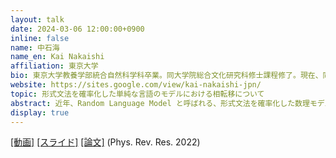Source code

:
 ```yaml
---
layout: talk
date: 2024-03-06 12:00:00+0900
inline: false
name: 中石海
name_en: Kai Nakaishi
affiliation: 東京大学
bio: 東京大学教養学部統合自然科学科卒業。同大学院総合文化研究科修士課程修了。現在、同研究科博士課程に在籍中。バックグラウンドは理論物理、特に統計力学。言語について物理学の観点から研究している。
website: https://sites.google.com/view/kai-nakaishi-jpn/
topic: 形式文法を確率化した単純な言語のモデルにおける相転移について
abstract: 近年、Random Language Model と呼ばれる、形式文法を確率化した数理モデルが提案されました。また、この単純なモデルでは、生成される構造が無秩序的な相から秩序的な相への相転移が起こるという予想がなされました。しかし、私達は、予想された相転移が実際には存在しないことを理論的に証明しました。本トークでは、以上の話題を素材にしつつ、統計力学における相転移とはなにか、物理学者がなぜ相転移に興味を持っているかについて紹介します。また、相転移というテーマをより自然言語処理に近いところへ接続する展望についてもコメントします。
display: true
---
```

[[動画]](https://youtu.be/qTtVQvBi-Es) [[スライド]](https://drive.google.com/file/d/1S88JFf4s25Syrrfcl5-9_vxGAL0sQ2uf/view?usp=sharing) [[論文]](https://journals.aps.org/prresearch/abstract/10.1103/PhysRevResearch.4.023156) (Phys. Rev. Res. 2022)

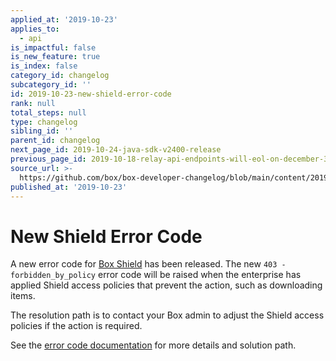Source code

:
 ```yaml
---
applied_at: '2019-10-23'
applies_to:
  - api
is_impactful: false
is_new_feature: true
is_index: false
category_id: changelog
subcategory_id: ''
id: 2019-10-23-new-shield-error-code
rank: null
total_steps: null
type: changelog
sibling_id: ''
parent_id: changelog
next_page_id: 2019-10-24-java-sdk-v2400-release
previous_page_id: 2019-10-18-relay-api-endpoints-will-eol-on-december-31st-2019
source_url: >-
  https://github.com/box/box-developer-changelog/blob/main/content/2019/10-23-new-shield-error-code.md
published_at: '2019-10-23'
---
```

# New Shield Error Code

A new error code for [Box Shield][box-shield] has been released. The new
`403 - forbidden_by_policy` error code will be raised when the enterprise has
applied Shield access policies that prevent the action, such as downloading
items.

The resolution path is to contact your Box admin to adjust the Shield access
policies if the action is required.

See the
[error code documentation](guide://api-calls/permissions-and-errors/common-errors)
for more details and solution path.

[box-shield]: https://www.box.com/shield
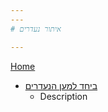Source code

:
 ```yaml
---
---
# איתור נעדרים

---
```

[Home](home)

- [ביחד למען הנעדרים](<https://needarim.org.il/>)
  - Description
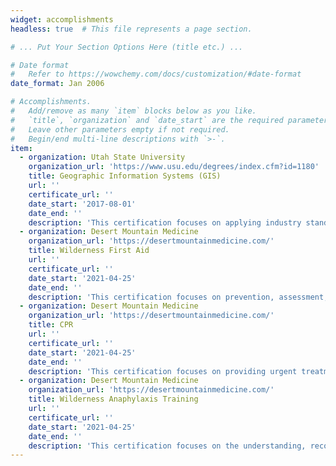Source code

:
 ```yaml
---
widget: accomplishments
headless: true  # This file represents a page section.

# ... Put Your Section Options Here (title etc.) ...

# Date format
#   Refer to https://wowchemy.com/docs/customization/#date-format
date_format: Jan 2006

# Accomplishments.
#   Add/remove as many `item` blocks below as you like.
#   `title`, `organization` and `date_start` are the required parameters.
#   Leave other parameters empty if not required.
#   Begin/end multi-line descriptions with `>-`.
item:
  - organization: Utah State University 
    organization_url: 'https://www.usu.edu/degrees/index.cfm?id=1180'
    title: Geographic Information Systems (GIS)
    url: ''
    certificate_url: ''
    date_start: '2017-08-01'
    date_end: ''
    description: 'This certification focuses on applying industry standard GIS and remote sensing tools to natural resource issues.'
  - organization: Desert Mountain Medicine
    organization_url: 'https://desertmountainmedicine.com/'
    title: Wilderness First Aid
    url: ''
    certificate_url: ''
    date_start: '2021-04-25'
    date_end: ''
    description: 'This certification focuses on prevention, assessment, and treatment of environmental illnesses, recognizing, and stabilizing life threats caused by trauma as well as calling for rescue in the event of a wilderness emergency.'
  - organization: Desert Mountain Medicine
    organization_url: 'https://desertmountainmedicine.com/'
    title: CPR
    url: ''
    certificate_url: ''
    date_start: '2021-04-25'
    date_end: ''
    description: 'This certification focuses on providing urgent treatment of life threatening cardiac emergencies.'
  - organization: Desert Mountain Medicine
    organization_url: 'https://desertmountainmedicine.com/'
    title: Wilderness Anaphylaxis Training
    url: ''
    certificate_url: ''
    date_start: '2021-04-25'
    date_end: ''
    description: 'This certification focuses on the understanding, recognition, and treatment of anaphylaxis as well as emergency follow-up procedures.'
---
```

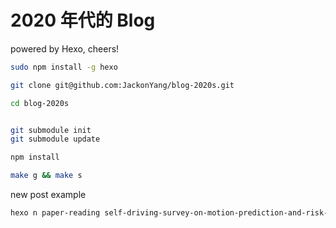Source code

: # 2020 年代的 Blog

powered by Hexo, cheers!


```bash
sudo npm install -g hexo

git clone git@github.com:JackonYang/blog-2020s.git

cd blog-2020s


git submodule init
git submodule update

npm install

make g && make s
```

new post example

```bash
hexo n paper-reading self-driving-survey-on-motion-prediction-and-risk-assessment-2014
```
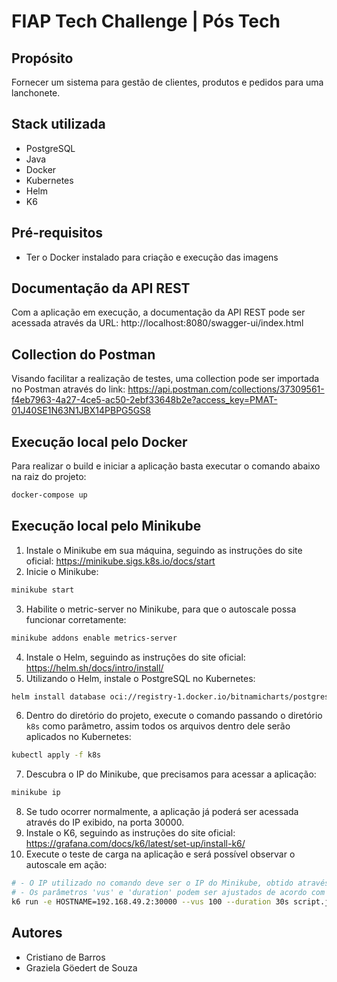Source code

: # FIAP Tech Challenge | Pós Tech

## Propósito
Fornecer um sistema para gestão de clientes, produtos e pedidos para uma lanchonete.

## Stack utilizada
* PostgreSQL
* Java
* Docker
* Kubernetes
* Helm
* K6

## Pré-requisitos
* Ter o Docker instalado para criação e execução das imagens

## Documentação da API REST
Com a aplicação em execução, a documentação da API REST pode ser acessada através da URL: http://localhost:8080/swagger-ui/index.html

## Collection do Postman
Visando facilitar a realização de testes, uma collection pode ser importada no Postman através do link: https://api.postman.com/collections/37309561-f4eb7963-4a27-4ce5-ac50-2ebf33648b2e?access_key=PMAT-01J40SE1N63N1JBX14PBPG5GS8

## Execução local pelo Docker
Para realizar o build e iniciar a aplicação basta executar o comando abaixo na raiz do projeto:
```bash
docker-compose up
```

## Execução local pelo Minikube
1. Instale o Minikube em sua máquina, seguindo as instruções do site oficial: https://minikube.sigs.k8s.io/docs/start
2. Inicie o Minikube:
```bash
minikube start
```
3. Habilite o metric-server no Minikube, para que o autoscale possa funcionar corretamente:
```bash
minikube addons enable metrics-server
```
4. Instale o Helm, seguindo as instruções do site oficial: https://helm.sh/docs/intro/install/
5. Utilizando o Helm, instale o PostgreSQL no Kubernetes:
```bash
helm install database oci://registry-1.docker.io/bitnamicharts/postgresql --set auth.database=taste_food --set auth.password=postgres
```
6. Dentro do diretório do projeto, execute o comando passando o diretório `k8s` como parâmetro, assim todos os arquivos dentro dele serão aplicados no Kubernetes:
```bash
kubectl apply -f k8s
```
7. Descubra o IP do Minikube, que precisamos para acessar a aplicação:
```bash
minikube ip
```
8. Se tudo ocorrer normalmente, a aplicação já poderá ser acessada através do IP exibido, na porta 30000.
9. Instale o K6, seguindo as instruções do site oficial: https://grafana.com/docs/k6/latest/set-up/install-k6/
10. Execute o teste de carga na aplicação e será possível observar o autoscale em ação:
```bash
# - O IP utilizado no comando deve ser o IP do Minikube, obtido através dos comandos anteriores.
# - Os parâmetros 'vus' e 'duration' podem ser ajustados de acordo com a carga desejada no teste.
k6 run -e HOSTNAME=192.168.49.2:30000 --vus 100 --duration 30s script.js
```

## Autores
* Cristiano de Barros
* Graziela Göedert de Souza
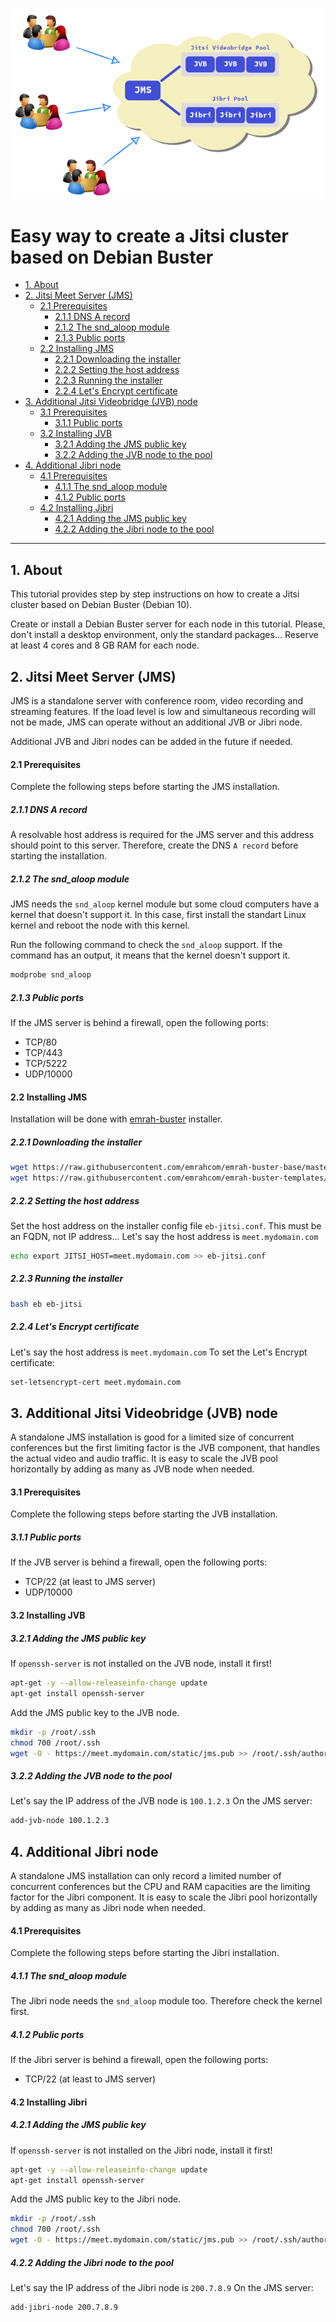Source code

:![Jitsi Cluster](images/jitsi_cluster.png)

Easy way to create a Jitsi cluster based on Debian Buster
=========================================================
- [1. About](#1-about)
- [2. Jitsi Meet Server (JMS)](#2-jitsi-meet-server-jms)
  - [2.1 Prerequisites](#21-prerequisites)
    - [2.1.1 DNS A record](#211-dns-a-record)
    - [2.1.2 The snd_aloop module](#212-the-snd_aloop-module)
    - [2.1.3 Public ports](#213-public-ports)
  - [2.2 Installing JMS](#22-installing-jms)
    - [2.2.1 Downloading the installer](#221-downloading-the-installer)
    - [2.2.2 Setting the host address](#222-setting-the-host-address)
    - [2.2.3 Running the installer](#223-running-the-installer)
    - [2.2.4 Let's Encrypt certificate](#224-lets-encrypt-certificate)
- [3. Additional Jitsi Videobridge (JVB) node](#3-additional-jitsi-videobridge-jvb-node)
  - [3.1 Prerequisites](#31-prerequisites)
    - [3.1.1 Public ports](#311-public-ports)
  - [3.2 Installing JVB](#32-installing-jvb)
    - [3.2.1 Adding the JMS public key](#321-adding-the-jms-public-key)
    - [3.2.2 Adding the JVB node to the pool](#322-adding-the-jvb-node-to-the-pool)
- [4. Additional Jibri node](#4-additional-jibri-node)
  - [4.1 Prerequisites](#41-prerequisites)
    - [4.1.1 The snd_aloop module](#411-the-snd_aloop-module)
    - [4.1.2 Public ports](#412-public-ports)
  - [4.2 Installing Jibri](#42-installing-jibri)
    - [4.2.1 Adding the JMS public key](#421-adding-the-jms-public-key)
    - [4.2.2 Adding the Jibri node to the pool](#422-adding-the-jibri-node-to-the-pool)

---

## 1. About
This tutorial provides step by step instructions on how to create a Jitsi
cluster based on Debian Buster (Debian 10).

Create or install a Debian Buster server for each node in this tutorial.
Please, don't install a desktop environment, only the standard packages...
Reserve at least 4 cores and 8 GB RAM for each node.

## 2. Jitsi Meet Server (JMS)
JMS is a standalone server with conference room, video recording and streaming
features. If the load level is low and simultaneous recording will not be made,
JMS can operate without an additional JVB or Jibri node.

Additional JVB and Jibri nodes can be added in the future if needed.

#### 2.1 Prerequisites
Complete the following steps before starting the JMS installation.

##### 2.1.1 DNS A record
A resolvable host address is required for the JMS server and this address
should point to this server. Therefore, create the DNS `A record` before
starting the installation.

##### 2.1.2 The snd_aloop module
JMS needs the `snd_aloop` kernel module but some cloud computers have a kernel
that doesn't support it. In this case, first install the standart Linux kernel
and reboot the node with this kernel.

Run the following command to check the `snd_aloop` support. If the command has
an output, it means that the kernel doesn't support it.

```bash
modprobe snd_aloop
```

##### 2.1.3 Public ports
If the JMS server is behind a firewall, open the following ports:

* TCP/80
* TCP/443
* TCP/5222
* UDP/10000

#### 2.2 Installing JMS
Installation will be done with
[emrah-buster](https://github.com/emrahcom/emrah-buster-templates) installer.

##### 2.2.1 Downloading the installer

```bash
wget https://raw.githubusercontent.com/emrahcom/emrah-buster-base/master/installer/eb
wget https://raw.githubusercontent.com/emrahcom/emrah-buster-templates/master/installer/eb-jitsi.conf
```

##### 2.2.2 Setting the host address
Set the host address on the installer config file `eb-jitsi.conf`. This must be
an FQDN, not IP address... Let's say the host address is `meet.mydomain.com`

```bash
echo export JITSI_HOST=meet.mydomain.com >> eb-jitsi.conf
```

##### 2.2.3 Running the installer

```bash
bash eb eb-jitsi
```

##### 2.2.4 Let's Encrypt certificate
Let's say the host address is `meet.mydomain.com`
To set the Let's Encrypt certificate:

```bash
set-letsencrypt-cert meet.mydomain.com
```

## 3. Additional Jitsi Videobridge (JVB) node
A standalone JMS installation is good for a limited size of concurrent
conferences but the first limiting factor is the JVB component, that handles
the actual video and audio traffic. It is easy to scale the JVB pool
horizontally by adding as many as JVB node when needed.

#### 3.1 Prerequisites
Complete the following steps before starting the JVB installation.

##### 3.1.1 Public ports
If the JVB server is behind a firewall, open the following ports:

* TCP/22 (at least to JMS server)
* UDP/10000

#### 3.2 Installing JVB
##### 3.2.1 Adding the JMS public key
If `openssh-server` is not installed on the JVB node, install it first!

```bash
apt-get -y --allow-releaseinfo-change update
apt-get install openssh-server
```

Add the JMS public key to the JVB node.

```bash
mkdir -p /root/.ssh
chmod 700 /root/.ssh
wget -O - https://meet.mydomain.com/static/jms.pub >> /root/.ssh/authorized_keys
```

##### 3.2.2 Adding the JVB node to the pool
Let's say the IP address of the JVB node is `100.1.2.3`
On the JMS server:

```bash
add-jvb-node 100.1.2.3
```

## 4. Additional Jibri node
A standalone JMS installation can only record a limited number of concurrent
conferences but the CPU and RAM capacities are the limiting factor for the
Jibri component. It is easy to scale the Jibri pool horizontally by adding
as many as Jibri node when needed.

#### 4.1 Prerequisites
Complete the following steps before starting the Jibri installation.

##### 4.1.1 The snd_aloop module
The Jibri node needs the `snd_aloop` module too. Therefore check the kernel
first.

##### 4.1.2 Public ports
If the Jibri server is behind a firewall, open the following ports:

* TCP/22 (at least to JMS server)

#### 4.2 Installing Jibri
##### 4.2.1 Adding the JMS public key
If `openssh-server` is not installed on the Jibri node, install it first!

```bash
apt-get -y --allow-releaseinfo-change update
apt-get install openssh-server
```

Add the JMS public key to the Jibri node.

```bash
mkdir -p /root/.ssh
chmod 700 /root/.ssh
wget -O - https://meet.mydomain.com/static/jms.pub >> /root/.ssh/authorized_keys
```

##### 4.2.2 Adding the Jibri node to the pool
Let's say the IP address of the Jibri node is `200.7.8.9`
On the JMS server:

```bash
add-jibri-node 200.7.8.9
```
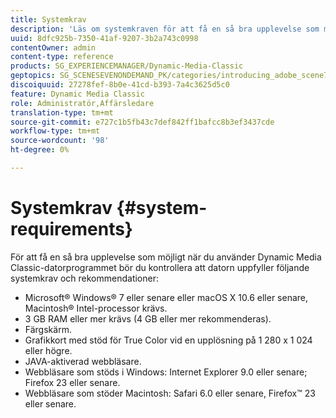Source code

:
 ```yaml
---
title: Systemkrav
description: 'Läs om systemkraven för att få en så bra upplevelse som möjligt med Dynamic Media Classic. '
uuid: 8dfc925b-7350-41af-9207-3b2a743c0998
contentOwner: admin
content-type: reference
products: SG_EXPERIENCEMANAGER/Dynamic-Media-Classic
geptopics: SG_SCENESEVENONDEMAND_PK/categories/introducing_adobe_scene7
discoiquuid: 27278fef-8b0e-41cd-b393-7a4c3625d5c0
feature: Dynamic Media Classic
role: Administratör,Affärsledare
translation-type: tm+mt
source-git-commit: e727c1b5fb43c7def842ff1bafcc8b3ef3437cde
workflow-type: tm+mt
source-wordcount: '98'
ht-degree: 0%

---
```



# Systemkrav {#system-requirements}

För att få en så bra upplevelse som möjligt när du använder Dynamic Media Classic-datorprogrammet bör du kontrollera att datorn uppfyller följande systemkrav och rekommendationer:

* Microsoft® Windows® 7 eller senare eller macOS X 10.6 eller senare, Macintosh® Intel-processor krävs.
* 3 GB RAM eller mer krävs (4 GB eller mer rekommenderas).
* Färgskärm.
* Grafikkort med stöd för True Color vid en upplösning på 1 280 x 1 024 eller högre.
* JAVA-aktiverad webbläsare.
* Webbläsare som stöds i Windows: Internet Explorer 9.0 eller senare; Firefox 23 eller senare.
* Webbläsare som stöder Macintosh: Safari 6.0 eller senare, Firefox™ 23 eller senare.

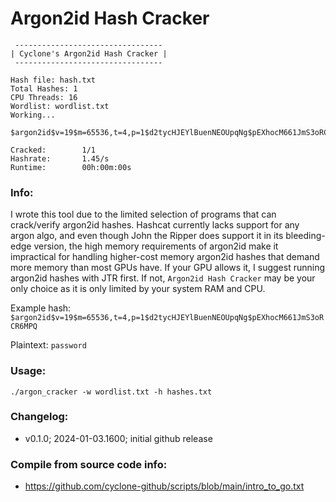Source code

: # Argon2id Hash Cracker
```
 ---------------------------------
| Cyclone's Argon2id Hash Cracker |
 ---------------------------------

Hash file: hash.txt
Total Hashes: 1
CPU Threads: 16
Wordlist: wordlist.txt
Working...

$argon2id$v=19$m=65536,t=4,p=1$d2tycHJEYlBuenNEOUpqNg$pEXhocM661JmS3oRCR6MPQ:password

Cracked:        1/1
Hashrate:       1.45/s
Runtime:        00h:00m:00s
```
### Info:
I wrote this tool due to the limited selection of programs that can crack/verify argon2id hashes. Hashcat currently lacks support for any argon algo, and even though John the Ripper does support it in its bleeding-edge version, the high memory requirements of argon2id make it impractical for handling higher-cost memory argon2id hashes that demand more memory than most GPUs have. If your GPU allows it, I suggest running argon2id hashes with JTR first. If not, `Argon2id Hash Cracker` may be your only choice as it is only limited by your system RAM and CPU.

Example hash: `$argon2id$v=19$m=65536,t=4,p=1$d2tycHJEYlBuenNEOUpqNg$pEXhocM661JmS3oRCR6MPQ`

Plaintext: `password`
### Usage:

`./argon_cracker -w wordlist.txt -h hashes.txt`
### Changelog:
- v0.1.0; 2024-01-03.1600; initial github release

### Compile from source code info:
- https://github.com/cyclone-github/scripts/blob/main/intro_to_go.txt

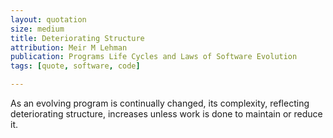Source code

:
 ```yaml
---
layout: quotation
size: medium
title: Deteriorating Structure
attribution: Meir M Lehman
publication: Programs Life Cycles and Laws of Software Evolution
tags: [quote, software, code]

---
```


As an evolving program is continually changed, its complexity, reflecting deteriorating structure, 
increases unless work is done to maintain or reduce it.
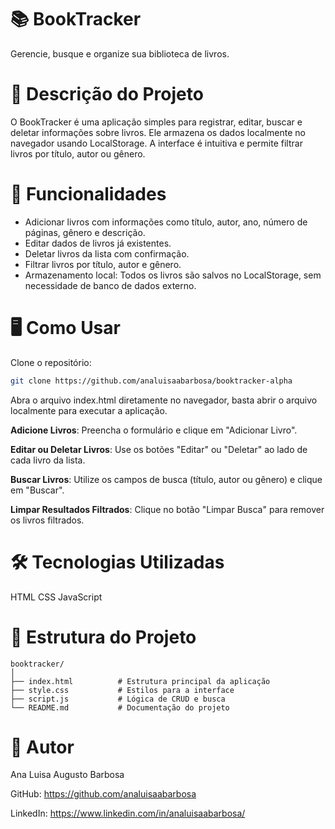 # 📚 BookTracker
Gerencie, busque e organize sua biblioteca de livros.


# 📖 Descrição do Projeto
O BookTracker é uma aplicação simples para registrar, editar, buscar e deletar informações sobre livros. Ele armazena os dados localmente no navegador usando LocalStorage. A interface é intuitiva e permite filtrar livros por título, autor ou gênero.


# 🚀 Funcionalidades
 * Adicionar livros com informações como título, autor, ano, número de páginas, gênero e descrição.
* Editar dados de livros já existentes.
* Deletar livros da lista com confirmação.
* Filtrar livros por título, autor e gênero.
* Armazenamento local: Todos os livros são salvos no LocalStorage, sem necessidade de banco de dados externo.


# 🖥️ Como Usar
Clone o repositório:

```bash
git clone https://github.com/analuisaabarbosa/booktracker-alpha
```

Abra o arquivo index.html diretamente no navegador, basta abrir o arquivo localmente para executar a aplicação.


**Adicione Livros**:
Preencha o formulário e clique em "Adicionar Livro".


**Editar ou Deletar Livros**:
Use os botões "Editar" ou "Deletar" ao lado de cada livro da lista.


**Buscar Livros**:
Utilize os campos de busca (título, autor ou gênero) e clique em "Buscar".


**Limpar Resultados Filtrados**:
Clique no botão "Limpar Busca" para remover os livros filtrados.


# 🛠️ Tecnologias Utilizadas
HTML
CSS
JavaScript


# 📂 Estrutura do Projeto
```
booktracker/
│
├── index.html          # Estrutura principal da aplicação
├── style.css           # Estilos para a interface
├── script.js           # Lógica de CRUD e busca
└── README.md           # Documentação do projeto
```


# 👤 Autor
Ana Luisa Augusto Barbosa

GitHub: https://github.com/analuisaabarbosa

LinkedIn: https://www.linkedin.com/in/analuisaabarbosa/
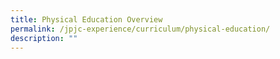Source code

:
 ```yaml
---
title: Physical Education Overview
permalink: /jpjc-experience/curriculum/physical-education/
description: ""
---
```

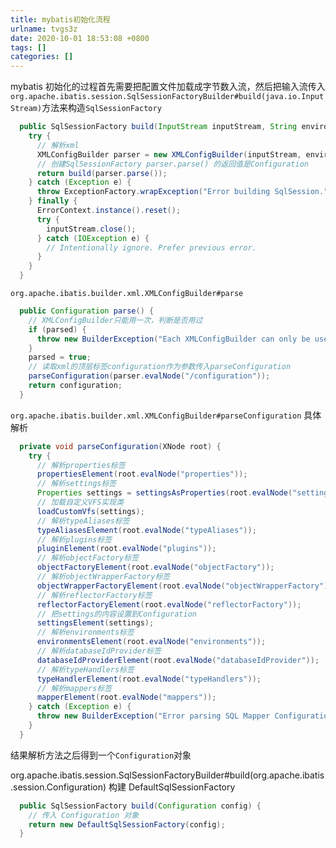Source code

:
 ```yaml
---
title: mybatis初始化流程
urlname: tvgs3z
date: 2020-10-01 18:53:08 +0800
tags: []
categories: []
---
```


mybatis 初始化的过程首先需要把配置文件加载成字节数入流，然后把输入流传入`org.apache.ibatis.session.SqlSessionFactoryBuilder#build(java.io.InputStream)`方法来构造`SqlSessionFactory`

```java
  public SqlSessionFactory build(InputStream inputStream, String environment, Properties properties) {
    try {
      // 解析xml
      XMLConfigBuilder parser = new XMLConfigBuilder(inputStream, environment, properties);
      // 创建SqlSessionFactory parser.parse() 的返回值是Configuration
      return build(parser.parse());
    } catch (Exception e) {
      throw ExceptionFactory.wrapException("Error building SqlSession.", e);
    } finally {
      ErrorContext.instance().reset();
      try {
        inputStream.close();
      } catch (IOException e) {
        // Intentionally ignore. Prefer previous error.
      }
    }
  }
```

`org.apache.ibatis.builder.xml.XMLConfigBuilder#parse`

```java
  public Configuration parse() {
    // XMLConfigBuilder只能用一次，判断是否用过
    if (parsed) {
      throw new BuilderException("Each XMLConfigBuilder can only be used once.");
    }
    parsed = true;
    // 读取xml的顶层标签configuration作为参数传入parseConfiguration
    parseConfiguration(parser.evalNode("/configuration"));
    return configuration;
  }
```

`org.apache.ibatis.builder.xml.XMLConfigBuilder#parseConfiguration` 具体解析

```java
  private void parseConfiguration(XNode root) {
    try {
      // 解析properties标签
      propertiesElement(root.evalNode("properties"));
      // 解析settings标签
      Properties settings = settingsAsProperties(root.evalNode("settings"));
      // 加载自定义VFS实现类
      loadCustomVfs(settings);
      // 解析typeAliases标签
      typeAliasesElement(root.evalNode("typeAliases"));
      // 解析plugins标签
      pluginElement(root.evalNode("plugins"));
      // 解析objectFactory标签
      objectFactoryElement(root.evalNode("objectFactory"));
      // 解析objectWrapperFactory标签
      objectWrapperFactoryElement(root.evalNode("objectWrapperFactory"));
      // 解析reflectorFactory标签
      reflectorFactoryElement(root.evalNode("reflectorFactory"));
      // 把settings的内容设置到Configuration
      settingsElement(settings);
      // 解析environments标签
      environmentsElement(root.evalNode("environments"));
      // 解析databaseIdProvider标签
      databaseIdProviderElement(root.evalNode("databaseIdProvider"));
      // 解析typeHandlers标签
      typeHandlerElement(root.evalNode("typeHandlers"));
      // 解析mappers标签
      mapperElement(root.evalNode("mappers"));
    } catch (Exception e) {
      throw new BuilderException("Error parsing SQL Mapper Configuration. Cause: " + e, e);
    }
  }
```

结果解析方法之后得到一个`Configuration`对象

org.apache.ibatis.session.SqlSessionFactoryBuilder#build(org.apache.ibatis.session.Configuration)
构建 DefaultSqlSessionFactory

```java
  public SqlSessionFactory build(Configuration config) {
    // 传入 Configuration 对象
    return new DefaultSqlSessionFactory(config);
  }
```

- - - -

What to produce
For the string "seguindo", go line by line through the material and copy every line that has it.

Solved exercise
1. Instale o Minikube em sua máquina, seguindo as instruções do site oficial: https://minikube.sigs.k8s.io/docs/start
4. Instale o Helm, seguindo as instruções do site oficial: https://helm.sh/docs/intro/install/
9. Instale o K6, seguindo as instruções do site oficial: https://grafana.com/docs/k6/latest/set-up/install-k6/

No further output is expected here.